[英]Is there a way to multiply the values in two columns while grouping by values in third column using pandas?
So I'm trying to avoid using a loop while calculating the mean of the weighted grades in each of these courses.因此,在计算每门课程的加权成绩平均值时,我试图避免使用循环。
I just can't wrap my head around what to do.我只是不知道该怎么做。 I assume I can use groupby and perform the appropriate calcualtions?

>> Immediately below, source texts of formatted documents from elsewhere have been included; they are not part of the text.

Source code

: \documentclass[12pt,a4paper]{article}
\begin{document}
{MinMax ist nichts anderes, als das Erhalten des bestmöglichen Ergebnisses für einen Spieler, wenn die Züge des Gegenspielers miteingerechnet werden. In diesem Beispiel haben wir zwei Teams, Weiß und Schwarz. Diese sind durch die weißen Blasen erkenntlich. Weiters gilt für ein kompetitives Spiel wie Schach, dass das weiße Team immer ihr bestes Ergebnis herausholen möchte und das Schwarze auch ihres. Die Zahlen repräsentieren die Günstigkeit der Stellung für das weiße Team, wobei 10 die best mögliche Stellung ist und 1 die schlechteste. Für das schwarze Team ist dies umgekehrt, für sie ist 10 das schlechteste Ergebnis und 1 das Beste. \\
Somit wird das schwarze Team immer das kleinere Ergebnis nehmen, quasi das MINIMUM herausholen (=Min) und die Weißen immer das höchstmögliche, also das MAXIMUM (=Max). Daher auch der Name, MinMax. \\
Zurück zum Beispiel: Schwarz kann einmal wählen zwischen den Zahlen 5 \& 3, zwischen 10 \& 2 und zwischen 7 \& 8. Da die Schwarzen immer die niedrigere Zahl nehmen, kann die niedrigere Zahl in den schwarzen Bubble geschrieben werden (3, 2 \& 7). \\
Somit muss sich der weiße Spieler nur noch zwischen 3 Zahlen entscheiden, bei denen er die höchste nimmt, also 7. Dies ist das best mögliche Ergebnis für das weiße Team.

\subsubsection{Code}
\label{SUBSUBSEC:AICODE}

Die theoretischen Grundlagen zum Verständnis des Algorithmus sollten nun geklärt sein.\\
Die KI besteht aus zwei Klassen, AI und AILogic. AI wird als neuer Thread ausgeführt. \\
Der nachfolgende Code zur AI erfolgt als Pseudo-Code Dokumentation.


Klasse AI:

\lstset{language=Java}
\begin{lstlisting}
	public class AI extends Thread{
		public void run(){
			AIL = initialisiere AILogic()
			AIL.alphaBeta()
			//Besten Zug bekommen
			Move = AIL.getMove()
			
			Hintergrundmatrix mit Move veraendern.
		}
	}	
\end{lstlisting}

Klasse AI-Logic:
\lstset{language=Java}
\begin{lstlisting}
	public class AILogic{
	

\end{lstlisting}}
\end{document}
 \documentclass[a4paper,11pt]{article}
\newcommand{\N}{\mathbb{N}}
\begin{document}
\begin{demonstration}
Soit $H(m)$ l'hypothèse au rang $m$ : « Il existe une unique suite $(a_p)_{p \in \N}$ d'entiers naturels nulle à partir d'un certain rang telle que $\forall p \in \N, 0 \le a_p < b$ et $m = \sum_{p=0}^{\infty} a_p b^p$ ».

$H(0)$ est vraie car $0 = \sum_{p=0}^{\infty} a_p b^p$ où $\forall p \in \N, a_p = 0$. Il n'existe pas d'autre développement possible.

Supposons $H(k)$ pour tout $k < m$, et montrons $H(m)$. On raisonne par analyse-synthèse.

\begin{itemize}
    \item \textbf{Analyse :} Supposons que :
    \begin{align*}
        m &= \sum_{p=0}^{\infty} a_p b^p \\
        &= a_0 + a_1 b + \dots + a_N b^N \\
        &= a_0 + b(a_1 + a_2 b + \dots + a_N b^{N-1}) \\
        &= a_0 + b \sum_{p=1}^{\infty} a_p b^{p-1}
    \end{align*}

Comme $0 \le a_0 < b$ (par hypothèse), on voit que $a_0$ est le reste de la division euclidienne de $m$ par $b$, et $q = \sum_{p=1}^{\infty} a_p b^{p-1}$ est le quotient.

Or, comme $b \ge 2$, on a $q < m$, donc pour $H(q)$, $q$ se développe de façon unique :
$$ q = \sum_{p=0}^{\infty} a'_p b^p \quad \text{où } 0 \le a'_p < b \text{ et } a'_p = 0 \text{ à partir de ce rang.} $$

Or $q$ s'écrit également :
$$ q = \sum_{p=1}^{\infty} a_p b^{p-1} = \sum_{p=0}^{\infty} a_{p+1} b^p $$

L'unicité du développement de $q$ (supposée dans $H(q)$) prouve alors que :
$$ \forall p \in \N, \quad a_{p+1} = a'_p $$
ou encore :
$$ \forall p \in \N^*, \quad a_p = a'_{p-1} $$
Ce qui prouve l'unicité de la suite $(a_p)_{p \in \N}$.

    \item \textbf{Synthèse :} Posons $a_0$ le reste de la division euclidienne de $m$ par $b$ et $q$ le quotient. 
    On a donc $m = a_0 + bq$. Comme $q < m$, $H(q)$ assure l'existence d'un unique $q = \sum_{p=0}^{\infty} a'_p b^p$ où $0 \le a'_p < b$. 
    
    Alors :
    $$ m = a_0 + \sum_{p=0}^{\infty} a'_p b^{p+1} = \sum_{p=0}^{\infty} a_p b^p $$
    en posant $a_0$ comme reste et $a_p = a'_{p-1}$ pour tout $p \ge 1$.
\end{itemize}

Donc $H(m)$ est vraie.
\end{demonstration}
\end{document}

我假设我可以使用 groupby 并执行适当的计算?
This is the dataframe:这是 dataframe:
data =
mark weight course_id
78 10 1
87 40 1
15 50 1
78 90 3
40 10 3
This is the desired result:这是期望的结果:
result=
course_id course_average
1 50.1
3 74.2
This is one way to go about it:这是 go 关于它的一种方法:
(df.assign(course_average=df.mark * df.weight)
.groupby("course_id")
.pipe(lambda x: x.course_average.sum().div(x.weight.sum()))
.reset_index(name="course_average"))
course_id course_average
0 1 50.1
1 3 74.2
If the numbers don't always add up to 100 for each group, then you can calculate the proportion of weight
for each row of each group and multiply by mark
.如果每组的数字加起来并不总是 100,那么您可以计算每组每行的
weight
比例并乘以mark
。
(data.assign(wa = data['mark'] * data['weight'] /
data.groupby('course_id')['weight'].transform('sum'))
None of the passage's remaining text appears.